Robin Roy (C) reacts as U.S. Republican presidential candidate Donald Trump greets her at a campaign rally in Lowell, Massachusetts January 4, 2016. Brian Snyder: 'To some, it was as if she had met a celebrity rock star. To others, this woman looked pretty terrified. In fact Robin Roy is one very eager supporter of U.S. President-elect Donald Trump. Wearing a t-shirt reading "Obama, You're Fired. Vote Trump 2016," she had waited for a chance to meet Trump in person at the rally. Then the New York real-estate mogul and reality TV star shook her hand and talked to her. Excited would be an understatement. All candidates with their eye on the White House greet supporters along the "rope-line" at the end of events like these. ItÕs a chance for voters to shake the hand of the candidates or pose for a selfie. The other people in the photo are also supporters, including Roy's daughter on her left. Photographers are fairly restricted by the campaign during Trump events. Most images are taken from the main podium, at the back of the hall across from the main stage, with long lenses (400mm). After the speech, a small group of photographers were escorted to the stage to document Trump making his way along the rope-line. I took this photo with a shorter lens (50mm) from the stage looking over TrumpÕs shoulder. The fact that every day is unique is one of the truly fun parts of this job. Roy remained an unwavering Trump supporter throughout the campaign. "We realised that Trump was one of us and he didn't hide that fact. Is he perfect? No, but he sincerely seems to care about the people. He doesn't talk down to us or make himself seen better." Nearly a year after her meeting with Trump, and awaiting the beginning of the Trump presidency, she says: "I hope he comes through with most of his promises and brings this country together to stop the political nonsense."' REUTERS/Brian Snyder
In Nice, 86 people were killed when a Tunisian-born man ploughed a truck into crowds watching fireworks on France’s July 14 Bastille Day.

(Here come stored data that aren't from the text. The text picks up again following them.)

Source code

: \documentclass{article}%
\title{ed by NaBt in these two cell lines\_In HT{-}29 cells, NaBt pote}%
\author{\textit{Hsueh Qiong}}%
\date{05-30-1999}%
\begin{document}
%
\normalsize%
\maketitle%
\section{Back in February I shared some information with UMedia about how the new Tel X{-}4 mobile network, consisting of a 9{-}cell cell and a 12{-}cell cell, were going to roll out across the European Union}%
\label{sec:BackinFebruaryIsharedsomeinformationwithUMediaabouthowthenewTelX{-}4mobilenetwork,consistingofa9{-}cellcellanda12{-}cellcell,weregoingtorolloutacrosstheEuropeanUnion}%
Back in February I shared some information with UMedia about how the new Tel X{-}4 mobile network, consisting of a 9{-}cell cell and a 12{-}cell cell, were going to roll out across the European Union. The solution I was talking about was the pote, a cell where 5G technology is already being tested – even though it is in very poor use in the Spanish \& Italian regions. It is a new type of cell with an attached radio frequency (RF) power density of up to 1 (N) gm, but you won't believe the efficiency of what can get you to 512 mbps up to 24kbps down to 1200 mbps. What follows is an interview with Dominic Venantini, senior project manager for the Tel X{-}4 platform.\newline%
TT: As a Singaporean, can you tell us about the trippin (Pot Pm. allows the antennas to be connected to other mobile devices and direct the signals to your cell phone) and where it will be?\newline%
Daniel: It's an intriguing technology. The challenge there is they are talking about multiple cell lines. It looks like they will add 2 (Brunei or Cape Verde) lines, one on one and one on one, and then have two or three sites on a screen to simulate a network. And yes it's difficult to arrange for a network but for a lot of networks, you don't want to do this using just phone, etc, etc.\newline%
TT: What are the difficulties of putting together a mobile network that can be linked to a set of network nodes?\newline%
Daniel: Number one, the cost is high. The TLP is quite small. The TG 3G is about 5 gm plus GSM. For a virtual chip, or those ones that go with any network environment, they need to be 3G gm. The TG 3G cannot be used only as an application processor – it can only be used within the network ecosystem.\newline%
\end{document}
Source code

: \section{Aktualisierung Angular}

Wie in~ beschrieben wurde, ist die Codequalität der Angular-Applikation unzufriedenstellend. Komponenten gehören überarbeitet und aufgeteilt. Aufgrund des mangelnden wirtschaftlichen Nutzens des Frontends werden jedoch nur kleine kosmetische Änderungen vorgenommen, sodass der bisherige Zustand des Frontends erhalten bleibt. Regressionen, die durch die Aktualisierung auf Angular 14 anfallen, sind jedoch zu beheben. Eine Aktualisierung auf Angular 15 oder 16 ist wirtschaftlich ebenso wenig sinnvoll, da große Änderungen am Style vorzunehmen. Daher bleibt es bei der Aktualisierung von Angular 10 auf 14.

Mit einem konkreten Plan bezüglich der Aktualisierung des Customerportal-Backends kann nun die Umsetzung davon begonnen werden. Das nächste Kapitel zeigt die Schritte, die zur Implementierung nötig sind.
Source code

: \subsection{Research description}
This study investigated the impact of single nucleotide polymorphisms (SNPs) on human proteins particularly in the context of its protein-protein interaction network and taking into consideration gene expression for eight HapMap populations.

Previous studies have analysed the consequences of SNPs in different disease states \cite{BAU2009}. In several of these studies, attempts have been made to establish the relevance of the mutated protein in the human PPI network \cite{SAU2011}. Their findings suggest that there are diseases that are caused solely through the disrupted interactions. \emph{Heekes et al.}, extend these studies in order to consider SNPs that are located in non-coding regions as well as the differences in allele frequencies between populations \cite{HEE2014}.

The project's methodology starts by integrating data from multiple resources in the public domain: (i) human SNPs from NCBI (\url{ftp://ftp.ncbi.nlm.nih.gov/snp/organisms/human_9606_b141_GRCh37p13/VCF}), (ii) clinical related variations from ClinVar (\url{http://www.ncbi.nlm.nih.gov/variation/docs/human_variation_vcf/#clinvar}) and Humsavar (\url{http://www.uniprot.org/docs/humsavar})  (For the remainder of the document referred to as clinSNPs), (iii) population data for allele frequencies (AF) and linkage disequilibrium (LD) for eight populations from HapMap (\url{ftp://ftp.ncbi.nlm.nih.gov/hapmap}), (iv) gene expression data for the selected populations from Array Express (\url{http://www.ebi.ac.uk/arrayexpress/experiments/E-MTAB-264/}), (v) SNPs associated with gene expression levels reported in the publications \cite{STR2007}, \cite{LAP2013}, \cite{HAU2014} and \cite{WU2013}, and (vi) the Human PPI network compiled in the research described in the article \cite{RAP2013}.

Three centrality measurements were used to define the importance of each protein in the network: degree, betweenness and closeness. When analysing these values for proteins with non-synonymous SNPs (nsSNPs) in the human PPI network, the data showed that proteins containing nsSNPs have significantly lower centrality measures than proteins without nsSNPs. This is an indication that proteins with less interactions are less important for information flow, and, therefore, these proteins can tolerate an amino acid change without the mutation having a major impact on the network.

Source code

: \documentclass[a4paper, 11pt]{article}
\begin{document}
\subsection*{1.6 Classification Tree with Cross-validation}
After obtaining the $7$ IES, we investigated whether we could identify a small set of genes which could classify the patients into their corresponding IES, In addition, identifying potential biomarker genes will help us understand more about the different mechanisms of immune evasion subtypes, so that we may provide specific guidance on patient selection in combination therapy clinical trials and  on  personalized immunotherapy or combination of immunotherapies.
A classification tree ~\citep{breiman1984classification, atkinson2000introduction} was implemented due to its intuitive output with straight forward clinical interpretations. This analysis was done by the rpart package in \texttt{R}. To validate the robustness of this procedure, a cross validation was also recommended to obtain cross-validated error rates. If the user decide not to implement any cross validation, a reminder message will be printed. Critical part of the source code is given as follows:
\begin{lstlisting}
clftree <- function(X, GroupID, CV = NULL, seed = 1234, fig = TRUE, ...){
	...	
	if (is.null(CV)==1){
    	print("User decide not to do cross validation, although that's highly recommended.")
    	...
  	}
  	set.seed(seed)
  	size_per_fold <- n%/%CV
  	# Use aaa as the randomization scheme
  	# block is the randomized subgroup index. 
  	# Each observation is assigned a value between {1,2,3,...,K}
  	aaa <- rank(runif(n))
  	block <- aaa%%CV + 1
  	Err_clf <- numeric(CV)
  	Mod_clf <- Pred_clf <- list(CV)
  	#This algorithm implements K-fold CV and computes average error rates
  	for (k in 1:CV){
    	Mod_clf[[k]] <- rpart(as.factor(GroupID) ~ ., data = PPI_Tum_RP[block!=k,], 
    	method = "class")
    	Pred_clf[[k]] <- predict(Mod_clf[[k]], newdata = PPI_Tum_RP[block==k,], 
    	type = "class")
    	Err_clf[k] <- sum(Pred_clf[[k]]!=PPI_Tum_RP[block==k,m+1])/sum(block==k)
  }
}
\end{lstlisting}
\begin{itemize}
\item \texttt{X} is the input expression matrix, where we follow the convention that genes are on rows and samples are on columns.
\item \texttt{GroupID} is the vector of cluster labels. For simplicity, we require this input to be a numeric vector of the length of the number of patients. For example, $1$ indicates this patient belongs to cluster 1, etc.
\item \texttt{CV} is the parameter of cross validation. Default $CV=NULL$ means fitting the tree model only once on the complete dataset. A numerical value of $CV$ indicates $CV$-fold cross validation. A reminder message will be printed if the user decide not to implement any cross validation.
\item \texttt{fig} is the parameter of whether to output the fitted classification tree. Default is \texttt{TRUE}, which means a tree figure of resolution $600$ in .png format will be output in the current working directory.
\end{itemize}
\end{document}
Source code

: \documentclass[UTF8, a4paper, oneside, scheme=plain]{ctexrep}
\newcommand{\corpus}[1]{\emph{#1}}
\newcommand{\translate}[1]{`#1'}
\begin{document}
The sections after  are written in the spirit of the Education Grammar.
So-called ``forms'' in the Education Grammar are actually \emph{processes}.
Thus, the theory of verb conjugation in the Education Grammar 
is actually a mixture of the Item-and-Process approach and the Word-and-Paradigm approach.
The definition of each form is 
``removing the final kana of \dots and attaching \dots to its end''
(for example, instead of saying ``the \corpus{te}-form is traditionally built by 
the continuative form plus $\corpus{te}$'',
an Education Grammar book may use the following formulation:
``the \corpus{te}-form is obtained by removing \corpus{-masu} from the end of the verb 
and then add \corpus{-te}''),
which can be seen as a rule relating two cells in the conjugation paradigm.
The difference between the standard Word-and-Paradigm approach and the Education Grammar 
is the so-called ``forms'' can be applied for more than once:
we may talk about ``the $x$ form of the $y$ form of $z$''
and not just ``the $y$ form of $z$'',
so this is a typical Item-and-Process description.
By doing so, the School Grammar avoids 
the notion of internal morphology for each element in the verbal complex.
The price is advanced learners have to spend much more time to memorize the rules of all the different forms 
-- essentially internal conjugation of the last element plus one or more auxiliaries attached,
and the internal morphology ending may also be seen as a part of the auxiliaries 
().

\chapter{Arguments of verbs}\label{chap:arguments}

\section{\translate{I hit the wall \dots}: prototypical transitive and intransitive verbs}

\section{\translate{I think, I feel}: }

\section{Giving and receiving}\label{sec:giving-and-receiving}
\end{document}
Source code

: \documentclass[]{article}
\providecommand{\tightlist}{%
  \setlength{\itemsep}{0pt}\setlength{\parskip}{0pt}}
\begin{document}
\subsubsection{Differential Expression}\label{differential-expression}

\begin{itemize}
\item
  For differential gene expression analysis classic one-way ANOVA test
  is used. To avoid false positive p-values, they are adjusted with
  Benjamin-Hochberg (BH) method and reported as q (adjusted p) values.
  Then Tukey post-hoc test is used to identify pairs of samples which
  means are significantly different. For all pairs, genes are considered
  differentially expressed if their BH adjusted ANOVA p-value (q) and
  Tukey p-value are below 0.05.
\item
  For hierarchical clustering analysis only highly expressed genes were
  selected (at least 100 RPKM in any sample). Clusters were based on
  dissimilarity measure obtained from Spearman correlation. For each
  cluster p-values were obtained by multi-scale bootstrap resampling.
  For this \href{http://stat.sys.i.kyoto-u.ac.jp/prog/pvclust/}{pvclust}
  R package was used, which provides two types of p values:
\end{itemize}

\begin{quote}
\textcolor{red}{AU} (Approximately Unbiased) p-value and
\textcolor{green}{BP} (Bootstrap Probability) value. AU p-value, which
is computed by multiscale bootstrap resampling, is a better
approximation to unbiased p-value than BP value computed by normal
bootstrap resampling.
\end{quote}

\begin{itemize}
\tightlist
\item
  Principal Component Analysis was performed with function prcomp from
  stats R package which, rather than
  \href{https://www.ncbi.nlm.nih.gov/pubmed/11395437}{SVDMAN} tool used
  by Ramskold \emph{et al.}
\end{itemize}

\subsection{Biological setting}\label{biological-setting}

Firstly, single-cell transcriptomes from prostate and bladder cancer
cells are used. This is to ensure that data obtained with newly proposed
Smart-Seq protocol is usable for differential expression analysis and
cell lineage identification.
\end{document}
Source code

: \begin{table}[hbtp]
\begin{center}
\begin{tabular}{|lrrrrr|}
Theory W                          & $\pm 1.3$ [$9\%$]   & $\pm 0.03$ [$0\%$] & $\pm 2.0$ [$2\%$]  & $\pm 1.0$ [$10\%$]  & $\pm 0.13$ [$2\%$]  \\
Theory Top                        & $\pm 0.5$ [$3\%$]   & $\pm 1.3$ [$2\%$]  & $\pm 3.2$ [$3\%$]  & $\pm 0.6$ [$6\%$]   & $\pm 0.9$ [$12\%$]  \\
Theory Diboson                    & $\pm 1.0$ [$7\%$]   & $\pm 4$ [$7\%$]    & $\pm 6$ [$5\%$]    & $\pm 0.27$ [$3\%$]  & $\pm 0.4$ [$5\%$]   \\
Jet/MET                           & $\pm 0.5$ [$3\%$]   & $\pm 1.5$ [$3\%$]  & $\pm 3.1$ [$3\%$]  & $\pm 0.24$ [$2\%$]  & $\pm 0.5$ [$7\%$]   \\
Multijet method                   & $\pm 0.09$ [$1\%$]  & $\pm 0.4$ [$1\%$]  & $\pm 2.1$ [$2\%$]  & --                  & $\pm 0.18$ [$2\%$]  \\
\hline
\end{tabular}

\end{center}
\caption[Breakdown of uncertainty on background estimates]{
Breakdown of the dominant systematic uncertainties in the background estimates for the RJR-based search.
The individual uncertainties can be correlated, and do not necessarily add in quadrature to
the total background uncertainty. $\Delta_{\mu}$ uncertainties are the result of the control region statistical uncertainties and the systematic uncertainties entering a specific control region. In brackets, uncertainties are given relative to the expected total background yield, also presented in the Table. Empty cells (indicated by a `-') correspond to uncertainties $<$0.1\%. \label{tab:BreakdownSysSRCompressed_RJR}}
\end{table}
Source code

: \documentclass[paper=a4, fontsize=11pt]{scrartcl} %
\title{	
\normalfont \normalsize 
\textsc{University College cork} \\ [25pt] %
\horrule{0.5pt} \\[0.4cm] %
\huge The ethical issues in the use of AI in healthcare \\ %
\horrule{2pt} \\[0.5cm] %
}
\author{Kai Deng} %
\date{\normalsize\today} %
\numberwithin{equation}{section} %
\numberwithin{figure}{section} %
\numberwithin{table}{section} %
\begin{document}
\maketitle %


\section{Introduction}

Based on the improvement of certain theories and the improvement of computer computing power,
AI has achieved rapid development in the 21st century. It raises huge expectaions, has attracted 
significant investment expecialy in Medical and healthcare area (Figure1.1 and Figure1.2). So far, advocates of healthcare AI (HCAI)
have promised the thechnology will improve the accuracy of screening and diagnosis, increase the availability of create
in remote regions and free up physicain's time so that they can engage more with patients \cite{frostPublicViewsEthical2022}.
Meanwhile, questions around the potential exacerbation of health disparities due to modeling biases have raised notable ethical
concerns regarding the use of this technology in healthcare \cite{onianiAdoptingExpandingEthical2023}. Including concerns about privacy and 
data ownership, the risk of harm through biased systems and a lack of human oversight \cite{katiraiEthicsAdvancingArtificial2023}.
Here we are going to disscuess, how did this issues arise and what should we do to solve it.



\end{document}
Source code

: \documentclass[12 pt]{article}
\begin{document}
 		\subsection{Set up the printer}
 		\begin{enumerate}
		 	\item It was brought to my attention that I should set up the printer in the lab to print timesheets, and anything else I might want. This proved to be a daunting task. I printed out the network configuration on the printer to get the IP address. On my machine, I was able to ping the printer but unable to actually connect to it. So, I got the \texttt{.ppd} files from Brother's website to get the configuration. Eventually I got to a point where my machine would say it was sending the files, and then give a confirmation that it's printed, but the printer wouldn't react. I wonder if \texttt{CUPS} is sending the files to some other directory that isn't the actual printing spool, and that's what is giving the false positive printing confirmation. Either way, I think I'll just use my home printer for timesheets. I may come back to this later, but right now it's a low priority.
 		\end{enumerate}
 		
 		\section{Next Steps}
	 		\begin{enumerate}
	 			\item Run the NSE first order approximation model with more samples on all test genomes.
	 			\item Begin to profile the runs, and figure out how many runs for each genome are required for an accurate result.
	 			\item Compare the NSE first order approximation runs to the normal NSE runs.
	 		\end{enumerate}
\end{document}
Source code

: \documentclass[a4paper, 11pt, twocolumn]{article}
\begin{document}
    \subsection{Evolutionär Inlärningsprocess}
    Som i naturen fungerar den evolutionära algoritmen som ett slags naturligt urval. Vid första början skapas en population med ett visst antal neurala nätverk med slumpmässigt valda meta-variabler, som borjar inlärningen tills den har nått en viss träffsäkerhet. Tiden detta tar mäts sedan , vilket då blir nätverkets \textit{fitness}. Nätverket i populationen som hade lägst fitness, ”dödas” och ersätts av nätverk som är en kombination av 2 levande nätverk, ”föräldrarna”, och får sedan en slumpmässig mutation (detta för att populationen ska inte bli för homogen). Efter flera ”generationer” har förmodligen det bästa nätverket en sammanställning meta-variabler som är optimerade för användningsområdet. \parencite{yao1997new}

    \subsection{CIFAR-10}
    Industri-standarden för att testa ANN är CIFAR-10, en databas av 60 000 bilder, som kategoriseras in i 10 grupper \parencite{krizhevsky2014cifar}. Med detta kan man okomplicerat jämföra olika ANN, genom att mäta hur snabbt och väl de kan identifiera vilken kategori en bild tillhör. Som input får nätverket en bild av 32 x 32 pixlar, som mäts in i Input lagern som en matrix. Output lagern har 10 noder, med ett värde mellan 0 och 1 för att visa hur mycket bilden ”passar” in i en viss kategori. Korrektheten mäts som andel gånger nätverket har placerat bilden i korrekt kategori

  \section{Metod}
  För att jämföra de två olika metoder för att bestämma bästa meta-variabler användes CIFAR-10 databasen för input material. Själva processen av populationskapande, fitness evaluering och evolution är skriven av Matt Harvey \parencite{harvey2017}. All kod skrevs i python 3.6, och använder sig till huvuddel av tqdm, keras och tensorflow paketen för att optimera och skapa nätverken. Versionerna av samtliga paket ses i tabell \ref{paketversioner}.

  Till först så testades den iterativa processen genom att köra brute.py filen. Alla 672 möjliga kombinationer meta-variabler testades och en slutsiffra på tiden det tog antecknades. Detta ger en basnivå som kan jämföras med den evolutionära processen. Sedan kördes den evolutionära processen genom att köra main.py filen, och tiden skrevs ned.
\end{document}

Photographer Eric Gaillard took a harrowing picture of a covered body on the ground, a child’s doll beside it.
An image by Czar Dancel of a woman weeping as she held her partner’s body went viral in the Philippines last summer. President Rodrigo Duterte called it melodramatic.
Nearly 2,300 drug users and dealers have been killed in police operations or by suspected vigilantes since Duterte took office in June, according to the Philippines police.
In Iraq, U.S.-backed forces launched an offensive to oust Islamic State militants from their Mosul stronghold. Photographer Goran Tomasevic pictured people running after a coalition airstrike hit Islamic State forces nearby.
“The fighting comes in waves and when things eventually quietened down, I saw a group of civilians making the most of a break in gunfire to come out onto the streets,” he said.
“Suddenly an airstrike targeted Islamic State positions a few hundred meters away behind them. It was close and total panic ensued.”
Other shots include Donald Trump during the U.S. presidential election campaign and Jamaican sprinter Usain Bolt smiling at Canadian Andre De Grasse while competing at the Rio Olympics.